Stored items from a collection
########

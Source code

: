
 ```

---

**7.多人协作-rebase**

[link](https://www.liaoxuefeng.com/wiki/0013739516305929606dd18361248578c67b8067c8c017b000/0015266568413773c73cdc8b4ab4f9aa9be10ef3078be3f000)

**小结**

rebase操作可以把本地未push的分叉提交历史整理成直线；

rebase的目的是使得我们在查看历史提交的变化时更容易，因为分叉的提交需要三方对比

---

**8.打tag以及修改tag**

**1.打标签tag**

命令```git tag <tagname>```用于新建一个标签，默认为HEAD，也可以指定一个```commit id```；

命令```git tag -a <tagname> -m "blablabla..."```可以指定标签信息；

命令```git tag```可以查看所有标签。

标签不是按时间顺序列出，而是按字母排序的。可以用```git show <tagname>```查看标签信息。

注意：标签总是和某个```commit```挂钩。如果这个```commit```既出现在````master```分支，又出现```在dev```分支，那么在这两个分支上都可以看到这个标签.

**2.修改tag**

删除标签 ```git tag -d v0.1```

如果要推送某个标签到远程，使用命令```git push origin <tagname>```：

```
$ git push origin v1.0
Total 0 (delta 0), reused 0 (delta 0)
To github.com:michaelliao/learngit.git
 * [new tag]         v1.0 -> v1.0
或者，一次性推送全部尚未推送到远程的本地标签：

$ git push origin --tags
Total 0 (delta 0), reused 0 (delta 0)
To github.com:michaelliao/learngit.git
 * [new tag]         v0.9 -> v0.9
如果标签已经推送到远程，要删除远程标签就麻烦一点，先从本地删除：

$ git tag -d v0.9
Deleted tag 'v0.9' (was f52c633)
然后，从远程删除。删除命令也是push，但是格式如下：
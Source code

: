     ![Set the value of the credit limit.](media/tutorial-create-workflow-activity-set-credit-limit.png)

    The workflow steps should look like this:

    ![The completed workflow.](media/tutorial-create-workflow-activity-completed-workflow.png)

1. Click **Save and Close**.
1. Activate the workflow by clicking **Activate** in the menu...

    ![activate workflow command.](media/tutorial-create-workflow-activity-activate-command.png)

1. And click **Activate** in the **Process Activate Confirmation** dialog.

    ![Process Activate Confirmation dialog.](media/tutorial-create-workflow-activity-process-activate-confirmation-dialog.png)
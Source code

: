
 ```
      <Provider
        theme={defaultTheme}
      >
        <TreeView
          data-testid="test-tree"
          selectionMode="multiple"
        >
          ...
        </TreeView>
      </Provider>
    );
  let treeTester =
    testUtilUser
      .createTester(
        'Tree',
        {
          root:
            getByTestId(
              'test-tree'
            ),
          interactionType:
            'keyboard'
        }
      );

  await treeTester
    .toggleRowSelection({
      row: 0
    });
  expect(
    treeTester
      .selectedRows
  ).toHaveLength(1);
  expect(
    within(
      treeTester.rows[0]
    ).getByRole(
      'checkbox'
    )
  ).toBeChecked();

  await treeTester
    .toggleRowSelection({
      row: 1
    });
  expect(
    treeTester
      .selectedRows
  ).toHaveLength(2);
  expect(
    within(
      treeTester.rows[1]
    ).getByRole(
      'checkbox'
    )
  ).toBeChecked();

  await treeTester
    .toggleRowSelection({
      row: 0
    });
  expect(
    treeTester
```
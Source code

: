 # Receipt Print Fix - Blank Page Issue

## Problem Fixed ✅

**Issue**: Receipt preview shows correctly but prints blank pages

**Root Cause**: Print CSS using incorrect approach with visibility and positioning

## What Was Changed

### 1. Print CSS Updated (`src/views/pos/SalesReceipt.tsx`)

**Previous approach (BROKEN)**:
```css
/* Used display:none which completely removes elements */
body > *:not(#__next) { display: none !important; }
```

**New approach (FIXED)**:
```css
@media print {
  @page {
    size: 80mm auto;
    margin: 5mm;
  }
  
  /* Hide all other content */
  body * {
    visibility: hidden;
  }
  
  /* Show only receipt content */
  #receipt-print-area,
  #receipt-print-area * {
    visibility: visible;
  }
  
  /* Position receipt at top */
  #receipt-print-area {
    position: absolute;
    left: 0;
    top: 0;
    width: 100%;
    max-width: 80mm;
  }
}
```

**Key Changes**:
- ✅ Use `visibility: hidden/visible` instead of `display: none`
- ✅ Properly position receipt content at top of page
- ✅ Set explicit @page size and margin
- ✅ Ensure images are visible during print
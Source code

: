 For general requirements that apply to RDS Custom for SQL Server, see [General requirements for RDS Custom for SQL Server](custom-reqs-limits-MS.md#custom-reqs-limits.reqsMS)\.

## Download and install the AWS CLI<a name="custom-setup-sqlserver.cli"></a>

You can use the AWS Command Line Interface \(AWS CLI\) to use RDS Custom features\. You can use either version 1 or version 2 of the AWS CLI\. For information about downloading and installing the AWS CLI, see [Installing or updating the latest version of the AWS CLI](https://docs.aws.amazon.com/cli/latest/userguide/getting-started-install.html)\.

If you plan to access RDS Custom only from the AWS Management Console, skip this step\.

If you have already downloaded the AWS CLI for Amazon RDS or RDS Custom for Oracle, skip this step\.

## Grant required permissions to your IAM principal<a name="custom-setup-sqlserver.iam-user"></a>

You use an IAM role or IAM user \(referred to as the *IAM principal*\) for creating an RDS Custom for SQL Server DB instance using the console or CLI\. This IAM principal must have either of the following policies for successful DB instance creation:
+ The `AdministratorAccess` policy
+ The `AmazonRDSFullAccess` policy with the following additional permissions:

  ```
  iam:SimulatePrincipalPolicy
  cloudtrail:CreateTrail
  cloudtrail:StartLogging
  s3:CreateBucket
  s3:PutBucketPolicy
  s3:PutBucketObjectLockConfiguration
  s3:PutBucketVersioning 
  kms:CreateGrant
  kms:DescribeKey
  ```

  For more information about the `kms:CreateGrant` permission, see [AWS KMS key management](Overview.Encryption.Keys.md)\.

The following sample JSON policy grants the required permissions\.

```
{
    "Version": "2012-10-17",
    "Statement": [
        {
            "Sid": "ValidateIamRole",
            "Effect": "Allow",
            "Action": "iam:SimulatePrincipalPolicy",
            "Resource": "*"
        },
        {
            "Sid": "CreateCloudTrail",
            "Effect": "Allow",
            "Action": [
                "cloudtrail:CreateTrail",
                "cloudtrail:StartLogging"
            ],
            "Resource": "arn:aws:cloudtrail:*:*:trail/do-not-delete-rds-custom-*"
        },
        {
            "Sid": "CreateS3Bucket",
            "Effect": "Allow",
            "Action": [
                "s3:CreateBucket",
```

########

● EXERCISE GOAL:
What is needed is an exact copy of all the data above.

● YOUR SOLUTION:
Source code

:
 ```

---

**7.多人协作-rebase**

[link](https://www.liaoxuefeng.com/wiki/0013739516305929606dd18361248578c67b8067c8c017b000/0015266568413773c73cdc8b4ab4f9aa9be10ef3078be3f000)

**小结**

rebase操作可以把本地未push的分叉提交历史整理成直线；

rebase的目的是使得我们在查看历史提交的变化时更容易，因为分叉的提交需要三方对比

---

**8.打tag以及修改tag**

**1.打标签tag**

命令```git tag <tagname>```用于新建一个标签，默认为HEAD，也可以指定一个```commit id```；

命令```git tag -a <tagname> -m "blablabla..."```可以指定标签信息；

命令```git tag```可以查看所有标签。

标签不是按时间顺序列出，而是按字母排序的。可以用```git show <tagname>```查看标签信息。

注意：标签总是和某个```commit```挂钩。如果这个```commit```既出现在````master```分支，又出现```在dev```分支，那么在这两个分支上都可以看到这个标签.

**2.修改tag**

删除标签 ```git tag -d v0.1```

如果要推送某个标签到远程，使用命令```git push origin <tagname>```：

```
$ git push origin v1.0
Total 0 (delta 0), reused 0 (delta 0)
To github.com:michaelliao/learngit.git
 * [new tag]         v1.0 -> v1.0
或者，一次性推送全部尚未推送到远程的本地标签：

$ git push origin --tags
Total 0 (delta 0), reused 0 (delta 0)
To github.com:michaelliao/learngit.git
 * [new tag]         v0.9 -> v0.9
如果标签已经推送到远程，要删除远程标签就麻烦一点，先从本地删除：

$ git tag -d v0.9
Deleted tag 'v0.9' (was f52c633)
然后，从远程删除。删除命令也是push，但是格式如下：
Source code

:     ![Set the value of the credit limit.](media/tutorial-create-workflow-activity-set-credit-limit.png)

    The workflow steps should look like this:

    ![The completed workflow.](media/tutorial-create-workflow-activity-completed-workflow.png)

1. Click **Save and Close**.
1. Activate the workflow by clicking **Activate** in the menu...

    ![activate workflow command.](media/tutorial-create-workflow-activity-activate-command.png)

1. And click **Activate** in the **Process Activate Confirmation** dialog.

    ![Process Activate Confirmation dialog.](media/tutorial-create-workflow-activity-process-activate-confirmation-dialog.png)
Source code

:
 ```
      <Provider
        theme={defaultTheme}
      >
        <TreeView
          data-testid="test-tree"
          selectionMode="multiple"
        >
          ...
        </TreeView>
      </Provider>
    );
  let treeTester =
    testUtilUser
      .createTester(
        'Tree',
        {
          root:
            getByTestId(
              'test-tree'
            ),
          interactionType:
            'keyboard'
        }
      );

  await treeTester
    .toggleRowSelection({
      row: 0
    });
  expect(
    treeTester
      .selectedRows
  ).toHaveLength(1);
  expect(
    within(
      treeTester.rows[0]
    ).getByRole(
      'checkbox'
    )
  ).toBeChecked();

  await treeTester
    .toggleRowSelection({
      row: 1
    });
  expect(
    treeTester
      .selectedRows
  ).toHaveLength(2);
  expect(
    within(
      treeTester.rows[1]
    ).getByRole(
      'checkbox'
    )
  ).toBeChecked();

  await treeTester
    .toggleRowSelection({
      row: 0
    });
  expect(
    treeTester
```
Source code

: # Receipt Print Fix - Blank Page Issue

## Problem Fixed ✅

**Issue**: Receipt preview shows correctly but prints blank pages

**Root Cause**: Print CSS using incorrect approach with visibility and positioning

## What Was Changed

### 1. Print CSS Updated (`src/views/pos/SalesReceipt.tsx`)

**Previous approach (BROKEN)**:
```css
/* Used display:none which completely removes elements */
body > *:not(#__next) { display: none !important; }
```

**New approach (FIXED)**:
```css
@media print {
  @page {
    size: 80mm auto;
    margin: 5mm;
  }
  
  /* Hide all other content */
  body * {
    visibility: hidden;
  }
  
  /* Show only receipt content */
  #receipt-print-area,
  #receipt-print-area * {
    visibility: visible;
  }
  
  /* Position receipt at top */
  #receipt-print-area {
    position: absolute;
    left: 0;
    top: 0;
    width: 100%;
    max-width: 80mm;
  }
}
```

**Key Changes**:
- ✅ Use `visibility: hidden/visible` instead of `display: none`
- ✅ Properly position receipt content at top of page
- ✅ Set explicit @page size and margin
- ✅ Ensure images are visible during print
Source code

: For general requirements that apply to RDS Custom for SQL Server, see [General requirements for RDS Custom for SQL Server](custom-reqs-limits-MS.md#custom-reqs-limits.reqsMS)\.

## Download and install the AWS CLI<a name="custom-setup-sqlserver.cli"></a>

You can use the AWS Command Line Interface \(AWS CLI\) to use RDS Custom features\. You can use either version 1 or version 2 of the AWS CLI\. For information about downloading and installing the AWS CLI, see [Installing or updating the latest version of the AWS CLI](https://docs.aws.amazon.com/cli/latest/userguide/getting-started-install.html)\.

If you plan to access RDS Custom only from the AWS Management Console, skip this step\.

If you have already downloaded the AWS CLI for Amazon RDS or RDS Custom for Oracle, skip this step\.

## Grant required permissions to your IAM principal<a name="custom-setup-sqlserver.iam-user"></a>

You use an IAM role or IAM user \(referred to as the *IAM principal*\) for creating an RDS Custom for SQL Server DB instance using the console or CLI\. This IAM principal must have either of the following policies for successful DB instance creation:
+ The `AdministratorAccess` policy
+ The `AmazonRDSFullAccess` policy with the following additional permissions:

  ```
  iam:SimulatePrincipalPolicy
  cloudtrail:CreateTrail
  cloudtrail:StartLogging
  s3:CreateBucket
  s3:PutBucketPolicy
  s3:PutBucketObjectLockConfiguration
  s3:PutBucketVersioning 
  kms:CreateGrant
  kms:DescribeKey
  ```

  For more information about the `kms:CreateGrant` permission, see [AWS KMS key management](Overview.Encryption.Keys.md)\.

The following sample JSON policy grants the required permissions\.

```
{
    "Version": "2012-10-17",
    "Statement": [
        {
            "Sid": "ValidateIamRole",
            "Effect": "Allow",
            "Action": "iam:SimulatePrincipalPolicy",
            "Resource": "*"
        },
        {
            "Sid": "CreateCloudTrail",
            "Effect": "Allow",
            "Action": [
                "cloudtrail:CreateTrail",
                "cloudtrail:StartLogging"
            ],
            "Resource": "arn:aws:cloudtrail:*:*:trail/do-not-delete-rds-custom-*"
        },
        {
            "Sid": "CreateS3Bucket",
            "Effect": "Allow",
            "Action": [
                "s3:CreateBucket",
```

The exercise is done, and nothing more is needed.